*LISTED ENTRIES*:
----

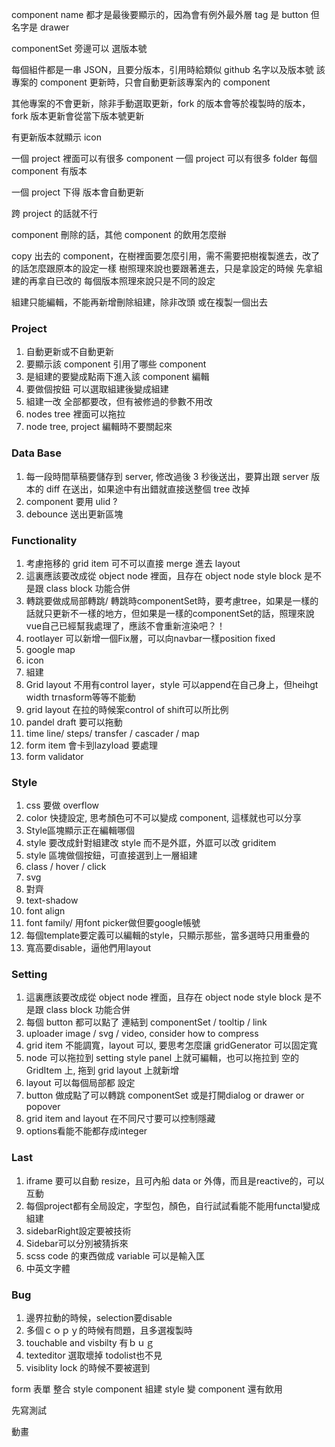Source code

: component name 都才是最後要顯示的，因為會有例外最外層 tag 是 button 但名字是 drawer

componentSet 旁邊可以 選版本號

每個組件都是一串 JSON，且要分版本，引用時給類似 github 名字以及版本號
該專案的 component 更新時，只會自動更新該專案內的 component

其他專案的不會更新，除非手動選取更新，fork 的版本會等於複製時的版本，fork 版本更新會從當下版本號更新

有更新版本就顯示 icon

一個 project 裡面可以有很多 component
一個 project 可以有很多 folder
每個 component 有版本

一個 project 下得 版本會自動更新

跨 project 的話就不行

component 刪除的話，其他 component 的飲用怎麼辦

copy 出去的 component，在樹裡面要怎麼引用，需不需要把樹複製進去，改了的話怎麼跟原本的設定一樣
樹照理來說也要跟著進去，只是拿設定的時候 先拿組建的再拿自已改的
每個版本照理來說只是不同的設定

組建只能編輯，不能再新增刪除組建，除非改頭 或在複製一個出去

### Project

<ol>
<li>自動更新或不自動更新</li>  
<li>要顯示該 component 引用了哪些 component</li>
<li>是組建的要變成點兩下進入該 component 編輯</li>
<li>要做個按鈕 可以選取組建後變成組建</li>  
<li>組建一改 全部都要改，但有被修過的參數不用改</li>
<li>nodes tree 裡面可以拖拉</li>
<li>node tree, project 編輯時不要關起來</li>
</ol>

### Data Base

<ol>
<li>每一段時間草稿要儲存到 server, 修改過後 3 秒後送出，要算出跟 server 版本的 diff 在送出，如果途中有出錯就直接送整個 tree 改掉</li>
<li>component 要用 ulid ?</li>
<li>debounce 送出更新區塊</li>  
</ol>

### Functionality

<ol>
<li>考慮拖移的 grid item 可不可以直接 merge 進去 layout</li>
<li>這裏應該要改成從 object node 裡面，且存在 object node style block 是不是跟 class block 功能合併</li>  
<li>轉跳要做成局部轉跳/ 轉跳時componentSet時，要考慮tree，如果是一樣的話就只更新不一樣的地方，但如果是一樣的componentSet的話，照理來說vue自己已經幫我處理了，應該不會重新渲染吧？！</li>
<li>rootlayer 可以新增一個Fix層，可以向navbar一樣position fixed</li>  
<li>google map</li>  
<li>icon</li>
<li>組建</li>
<li>Grid layout 不用有control layer，style 可以append在自己身上，但heihgt width trnasform等等不能動</li>
<li>grid layout 在拉的時候案control of shift可以所比例</li>
<li>pandel draft 要可以拖動</li>

<li>time line/ steps/ transfer / cascader / map </li>
<li>form item 會卡到lazyload 要處理 </li>
<li>form validator</li>
</ol>

### Style

<ol>
<li>css 要做 overflow</li>
<li>color 快捷設定, 思考顏色可不可以變成 component, 這樣就也可以分享</li>
<li>Style區塊顯示正在編輯哪個</li>
<li>style 要改成針對組建改 style 而不是外誆，外誆可以改 griditem</li>
<li>style 區塊做個按鈕，可直接選到上一層組建</li>
<li>class / hover / click</li>  
<li>svg</li>
<li>對齊</li>
<li>text-shadow</li>
<li>font align</li>
<li>font family/ 用font picker做但要google帳號</li>
<li>每個template要定義可以編輯的style，只顯示那些，當多選時只用重疊的</li>
<li>寬高要disable，逼他們用layout</li>
</ol>

### Setting

<ol>
<li>這裏應該要改成從 object node 裡面，且存在 object node style block 是不是跟 class block 功能合併</li>
<li>每個 button 都可以點了 連結到 componentSet / tooltip / link</li>
<li>uploader image / svg / video, consider how to compress</li>
<li>grid item 不能調寬，layout 可以, 要思考怎麼讓 gridGenerator 可以固定寬</li>
<li>node 可以拖拉到 setting style panel 上就可編輯，也可以拖拉到 空的 GridItem 上, 拖到 grid layout 上就新增</li>
<li>layout 可以每個局部都 設定</li>
<li>button 做成點了可以轉跳 componentSet 或是打開dialog or drawer or popover</li>
<li>grid item and layout 在不同尺寸要可以控制隱藏</li>
<li>options看能不能都存成integer</li>
</ol>

### Last

<ol>
<li>iframe 要可以自動 resize，且可內船 data or 外傳，而且是reactive的，可以互動</li>
<li>每個project都有全局設定，字型包，顏色，自行試試看能不能用functal變成組建</li>
<li>sidebarRight設定要被技術</li>
<li>Sidebar可以分別被猜拆來</li>
<li>scss code 的東西做成 variable 可以是輸入匡</li>
<li>中英文字體</li>
</ol>

### Bug

<ol>
<li>邊界拉動的時候，selection要disable</li>
<li>多個ｃｏｐｙ的時候有問題，且多選複製時</li>
<li>touchable and visbilty 有ｂｕｇ</li>
<li>texteditor 選取壞掉 todolist也不見</li>
<li>visiblity lock 的時候不要被選到</li>
</ol>

form 表單
整合 style
component 組建
style 變 component 還有飲用

先寫測試

動畫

----

*EXERCISE OBJECTIVE*:
Write out the whole listing exactly. Pictures stay out.

*EXERCISE RESPONSE*:
Source code

: component name 都才是最後要顯示的，因為會有例外最外層 tag 是 button 但名字是 drawer

componentSet 旁邊可以 選版本號

每個組件都是一串 JSON，且要分版本，引用時給類似 github 名字以及版本號
該專案的 component 更新時，只會自動更新該專案內的 component

其他專案的不會更新，除非手動選取更新，fork 的版本會等於複製時的版本，fork 版本更新會從當下版本號更新

有更新版本就顯示 icon

一個 project 裡面可以有很多 component
一個 project 可以有很多 folder
每個 component 有版本

一個 project 下得 版本會自動更新

跨 project 的話就不行

component 刪除的話，其他 component 的飲用怎麼辦

copy 出去的 component，在樹裡面要怎麼引用，需不需要把樹複製進去，改了的話怎麼跟原本的設定一樣
樹照理來說也要跟著進去，只是拿設定的時候 先拿組建的再拿自已改的
每個版本照理來說只是不同的設定

組建只能編輯，不能再新增刪除組建，除非改頭 或在複製一個出去

### Project

<ol>
<li>自動更新或不自動更新</li>  
<li>要顯示該 component 引用了哪些 component</li>
<li>是組建的要變成點兩下進入該 component 編輯</li>
<li>要做個按鈕 可以選取組建後變成組建</li>  
<li>組建一改 全部都要改，但有被修過的參數不用改</li>
<li>nodes tree 裡面可以拖拉</li>
<li>node tree, project 編輯時不要關起來</li>
</ol>

### Data Base

<ol>
<li>每一段時間草稿要儲存到 server, 修改過後 3 秒後送出，要算出跟 server 版本的 diff 在送出，如果途中有出錯就直接送整個 tree 改掉</li>
<li>component 要用 ulid ?</li>
<li>debounce 送出更新區塊</li>  
</ol>

### Functionality

<ol>
<li>考慮拖移的 grid item 可不可以直接 merge 進去 layout</li>
<li>這裏應該要改成從 object node 裡面，且存在 object node style block 是不是跟 class block 功能合併</li>  
<li>轉跳要做成局部轉跳/ 轉跳時componentSet時，要考慮tree，如果是一樣的話就只更新不一樣的地方，但如果是一樣的componentSet的話，照理來說vue自己已經幫我處理了，應該不會重新渲染吧？！</li>
<li>rootlayer 可以新增一個Fix層，可以向navbar一樣position fixed</li>  
<li>google map</li>  
<li>icon</li>
<li>組建</li>
<li>Grid layout 不用有control layer，style 可以append在自己身上，但heihgt width trnasform等等不能動</li>
<li>grid layout 在拉的時候案control of shift可以所比例</li>
<li>pandel draft 要可以拖動</li>

<li>time line/ steps/ transfer / cascader / map </li>
<li>form item 會卡到lazyload 要處理 </li>
<li>form validator</li>
</ol>

### Style

<ol>
<li>css 要做 overflow</li>
<li>color 快捷設定, 思考顏色可不可以變成 component, 這樣就也可以分享</li>
<li>Style區塊顯示正在編輯哪個</li>
<li>style 要改成針對組建改 style 而不是外誆，外誆可以改 griditem</li>
<li>style 區塊做個按鈕，可直接選到上一層組建</li>
<li>class / hover / click</li>  
<li>svg</li>
<li>對齊</li>
<li>text-shadow</li>
<li>font align</li>
<li>font family/ 用font picker做但要google帳號</li>
<li>每個template要定義可以編輯的style，只顯示那些，當多選時只用重疊的</li>
<li>寬高要disable，逼他們用layout</li>
</ol>

### Setting

<ol>
<li>這裏應該要改成從 object node 裡面，且存在 object node style block 是不是跟 class block 功能合併</li>
<li>每個 button 都可以點了 連結到 componentSet / tooltip / link</li>
<li>uploader image / svg / video, consider how to compress</li>
<li>grid item 不能調寬，layout 可以, 要思考怎麼讓 gridGenerator 可以固定寬</li>
<li>node 可以拖拉到 setting style panel 上就可編輯，也可以拖拉到 空的 GridItem 上, 拖到 grid layout 上就新增</li>
<li>layout 可以每個局部都 設定</li>
<li>button 做成點了可以轉跳 componentSet 或是打開dialog or drawer or popover</li>
<li>grid item and layout 在不同尺寸要可以控制隱藏</li>
<li>options看能不能都存成integer</li>
</ol>

### Last

<ol>
<li>iframe 要可以自動 resize，且可內船 data or 外傳，而且是reactive的，可以互動</li>
<li>每個project都有全局設定，字型包，顏色，自行試試看能不能用functal變成組建</li>
<li>sidebarRight設定要被技術</li>
<li>Sidebar可以分別被猜拆來</li>
<li>scss code 的東西做成 variable 可以是輸入匡</li>
<li>中英文字體</li>
</ol>

### Bug

<ol>
<li>邊界拉動的時候，selection要disable</li>
<li>多個ｃｏｐｙ的時候有問題，且多選複製時</li>
<li>touchable and visbilty 有ｂｕｇ</li>
<li>texteditor 選取壞掉 todolist也不見</li>
<li>visiblity lock 的時候不要被選到</li>
</ol>

form 表單
整合 style
component 組建
style 變 component 還有飲用

先寫測試

動畫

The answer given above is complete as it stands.